Highly Elastic and Conductive Lamellar Wood Sponge via Cell Wall Reconfiguration Toward Smart Multifunctional Applications

https://doi.org/10.1007/s40820-025-02016-4
Xin‑jian Dai
Research Institute of Wood Industry, Chinese Academy of Forestry, Xiangshan Road, Haidian District, Beijing 100091, People’s Republic of China
Xin Wang
Research Institute of Wood Industry, Chinese Academy of Forestry, Xiangshan Road, Haidian District, Beijing 100091, People’s Republic of China
Ji‑hang Hu
Research Institute of Wood Industry, Chinese Academy of Forestry, Xiangshan Road, Haidian District, Beijing 100091, People’s Republic of China
Pan Jiang
Research Institute of Wood Industry, Chinese Academy of Forestry, Xiangshan Road, Haidian District, Beijing 100091, People’s Republic of China
Xiao‑qing Wang
Research Institute of Wood Industry, Chinese Academy of Forestry, Xiangshan Road, Haidian District, Beijing 100091, People’s Republic of China
http://orcid.org/0000-0002-7460-0004

Corresponding Author: Xiao‑qing Wang

wangxq@caf.ac.cn

Nano-Micro Letters, Vol. 18 (2026), Article Number: 171

Abstract

Three-dimensional porous foams and aerogels with high compressibility and elasticity hold great promise for applications in pressure sensing, electromagnetic interference (EMI) shielding, and thermal insulation. However, their widespread application is often hindered by compromised structural stability and inadequate fatigue resistance under repeated compression. Herein, a sustainable “top-down” cell wall reconfiguration strategy is proposed to fabricate highly elastic, fatigue-resistant, and electrically conductive lamellar wood sponge from natural balsa wood.

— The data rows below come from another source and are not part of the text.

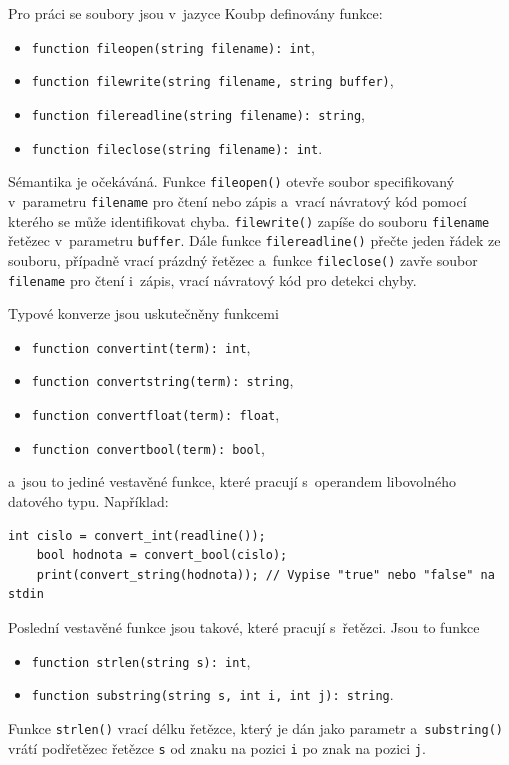 Pro práci se soubory jsou v~jazyce Koubp definovány funkce:
\begin{itemize}
    \item \texttt{function file\textunderscore open(string filename): int},
    \item \texttt{function file\textunderscore write(string filename, string buffer)},
    \item \texttt{function file\textunderscore readline(string filename): string},
    \item \texttt{function file\textunderscore close(string filename): int}.
\end{itemize}
Sémantika je očekáváná.
Funkce \texttt{file\textunderscore open()} otevře soubor specifikovaný v~parametru \texttt{filename} pro čtení nebo zápis a~vrací návratový kód pomocí kterého se může identifikovat chyba.
\texttt{file\textunderscore write()} zapíše do souboru \texttt{filename} řetězec v~parametru \texttt{buffer}.
Dále funkce \texttt{file\textunderscore readline()} přečte jeden řádek ze souboru, případně vrací prázdný řetězec a~funkce \texttt{file\textunderscore close()} zavře soubor \texttt{filename} pro čtení i~zápis, vrací návratový kód pro detekci chyby.

Typové konverze jsou uskutečněny funkcemi
\begin{itemize}
    \item \texttt{function convert\textunderscore int(term): int},
    \item \texttt{function convert\textunderscore string(term): string},
    \item \texttt{function convert\textunderscore float(term): float},
    \item \texttt{function convert\textunderscore bool(term): bool},
\end{itemize}
a~jsou to jediné vestavěné funkce, které pracují s~operandem libovolného datového typu.
Například:
\begin{lstlisting}[language=Koubp]
    int cislo = convert_int(readline());
    bool hodnota = convert_bool(cislo);
    print(convert_string(hodnota)); // Vypise "true" nebo "false" na stdin
\end{lstlisting}

Poslední vestavěné funkce jsou takové, které pracují s~řetězci.
Jsou to funkce
\begin{itemize}
    \item \texttt{function strlen(string s): int},
    \item \texttt{function substring(string s, int i, int j): string}.
\end{itemize}
Funkce \texttt{strlen()} vrací délku řetězce, který je dán jako parametr a~\texttt{substring()} vrátí podřetězec řetězce \texttt{s} od znaku na pozici \texttt{i} po znak na pozici \texttt{j}.

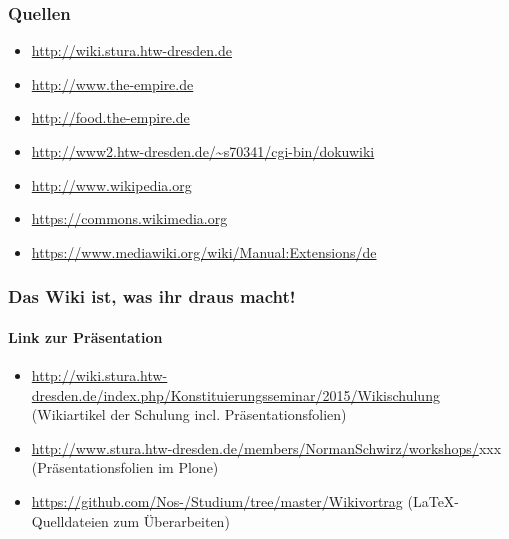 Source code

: \documentclass{beamer}              %
\begin{document}
\begin{frame}
  \frametitle{Quellen}
  \begin{itemize}
    \item \url{http://wiki.stura.htw-dresden.de}
    \item \url{http://www.the-empire.de}
    \item \url{http://food.the-empire.de}
    \item \url{http://www2.htw-dresden.de/~s70341/cgi-bin/dokuwiki}
    \item \url{http://www.wikipedia.org}
    \item \url{https://commons.wikimedia.org}
    \item \url{https://www.mediawiki.org/wiki/Manual:Extensions/de}
  \end{itemize}  
\end{frame}

% 
% 
\begin{frame}
  \frametitle{Das Wiki ist, was ihr draus macht!}
  \framesubtitle{Link zur Präsentation}
  \begin{itemize}
    \item \url{http://wiki.stura.htw-dresden.de/index.php/Konstituierungsseminar/2015/Wikischulung} (Wikiartikel der Schulung incl. Präsentationsfolien)
    \item \url{http://www.stura.htw-dresden.de/members/NormanSchwirz/workshops/}xxx (Präsentationsfolien im Plone)
    \item \url{https://github.com/Nos-/Studium/tree/master/Wikivortrag} (LaTeX-Quelldateien zum Überarbeiten)
  \end{itemize}
\end{frame}
\end{document}
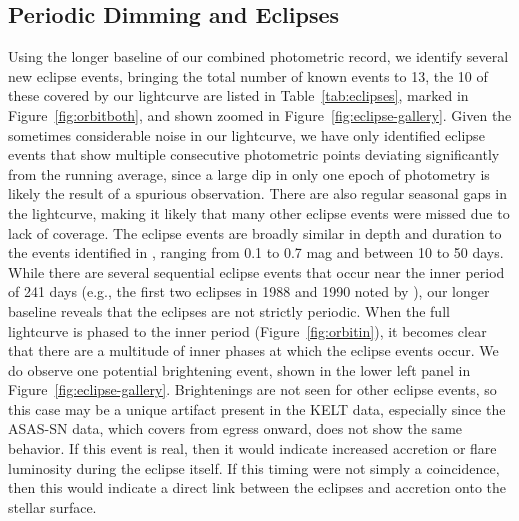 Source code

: \documentclass[twocolumn]{aastex61}
\begin{document}
\subsection{Periodic Dimming and Eclipses}
\label{sec:eclipses}
Using the longer baseline of our combined photometric record, we identify several new eclipse events, bringing the total number of known events to 13, the 10 of these covered by our lightcurve are listed in Table~\ref{tab:eclipses}, marked in Figure~\ref{fig:orbitboth}, and shown zoomed in Figure~\ref{fig:eclipse-gallery}. Given the sometimes considerable noise in our lightcurve, we have only identified eclipse events that show multiple consecutive photometric points deviating significantly from the running average, since a large dip in only one epoch of photometry is likely the result of a spurious observation. There are also regular seasonal gaps in the lightcurve, making it likely that many other eclipse events were missed due to lack of coverage.
The eclipse events are broadly similar in depth and duration to the events identified in \citet{shevchenko92,shevchenko98}, ranging from 0.1 to 0.7 mag and between 10 to 50 days. While there are several sequential eclipse events that occur near the inner period of 241 days (e.g., the first two eclipses in 1988 and 1990 noted by \citet{shevchenko92}), our longer baseline reveals that the eclipses are not strictly periodic.
When the full lightcurve is phased to the inner period (Figure~\ref{fig:orbitin}), it becomes clear that there are a multitude of inner phases at which the eclipse events occur.
We do observe one potential brightening event, shown in the lower left panel in Figure~\ref{fig:eclipse-gallery}. Brightenings are not seen for other eclipse events, so this case may be a unique artifact present in the KELT data, especially since the ASAS-SN data, which covers from egress onward, does not show the same behavior. If this event is real, then it would indicate increased accretion or flare luminosity during the eclipse itself. If this timing were not simply a coincidence, then this would indicate a direct link between the eclipses and accretion onto the stellar surface.
\end{document}
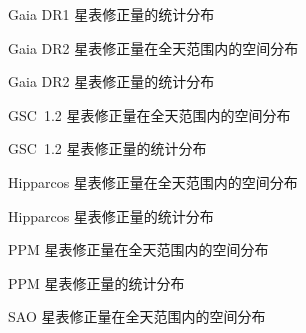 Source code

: \documentclass{aastex701}
\begin{document}
\begin{figure}[ht!]
\caption{Gaia DR1 星表修正量的统计分布}
\label{fig:hist_gaiadr1}
\end{figure}

\begin{figure}[ht!]
\caption{Gaia DR2 星表修正量在全天范围内的空间分布}
\label{fig:bias_gaiadr2_2x2}
\end{figure}

\begin{figure}[ht!]
\caption{Gaia DR2 星表修正量的统计分布}
\label{fig:hist_gaiadr2}
\end{figure}

\begin{figure}[ht!]
\caption{GSC~1.2 星表修正量在全天范围内的空间分布}
\label{fig:bias_gsc1.2_2x2}
\end{figure}

\begin{figure}[ht!]
\caption{GSC~1.2 星表修正量的统计分布}
\label{fig:hist_gsc1.2}
\end{figure}

\begin{figure}[ht!]
\caption{Hipparcos 星表修正量在全天范围内的空间分布}
\label{fig:bias_hipparcos_2x2}
\end{figure}

\begin{figure}[ht!]
\caption{Hipparcos 星表修正量的统计分布}
\label{fig:hist_hipparcos}
\end{figure}

\begin{figure}[ht!]
\caption{PPM 星表修正量在全天范围内的空间分布}
\label{fig:bias_ppm_2x2}
\end{figure}

\begin{figure}[ht!]
\caption{PPM 星表修正量的统计分布}
\label{fig:hist_ppm}
\end{figure}

\begin{figure}[ht!]
\caption{SAO 星表修正量在全天范围内的空间分布}
\label{fig:bias_sao_2x2}
\end{figure}
\end{document}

This strategy involves the conversion of the intrinsic cellular structure of wood into an arch-shaped lamellar architecture reinforced by chemical cross-linking, followed by coating the lamellar scaffold with conductive polypyrrole (PPy) via in situ polymerization. The resulting PPy-coated cross-linked wood sponge (CWS@PPy) demonstrates reversible compressibility, excellent fatigue resistance (∼3.5% plastic deformation after 10,000 cycles at 40% strain). The strain-induced conductivity changes in CWS@PPy enable tunable EMI shielding effectiveness under cyclic compression and also facilities high-sensitivity pressure sensing (0.72 kPa−1). Additionally, CWS@PPy exhibits a low through-plane thermal conductivity of 0.037 W m−1 K−1, which can be dynamically tuned for adaptive thermal management. The proposed mechanically robust and conductive wood sponge provides a versatile and sustainable platform for next-generation smart devices.


Highlights:
1 Highly elastic, fatigue-resistant, and conductive lamellar wood sponges are developed via a cell wall reconfiguration strategy.
2 The strain-induced conductivity changes in lamellar wood sponge enable tunable electromagnetic interference shielding effectiveness and high-sensitivity pressure sensing (0.72 kPa−1).
3 The wood sponge exhibits a low through-plane thermal conductivity of 0.037 W m−1 K−1, which is compression-tunable for smart thermal management.

Keywords

Cell wall reconfiguration Wood sponge Electromagnetic interference shielding Thermal management Pressure sensing
Dai, Xin‑jian, Xin Wang, Ji‑hang Hu, Pan Jiang, and Xiao‑qing Wang. 2026. “Highly Elastic and Conductive Lamellar Wood Sponge via Cell Wall Reconfiguration Toward Smart Multifunctional Applications”. Nano-Micro Letters 18 (January):171. https://doi.org/10.1007/s40820-025-02016-4.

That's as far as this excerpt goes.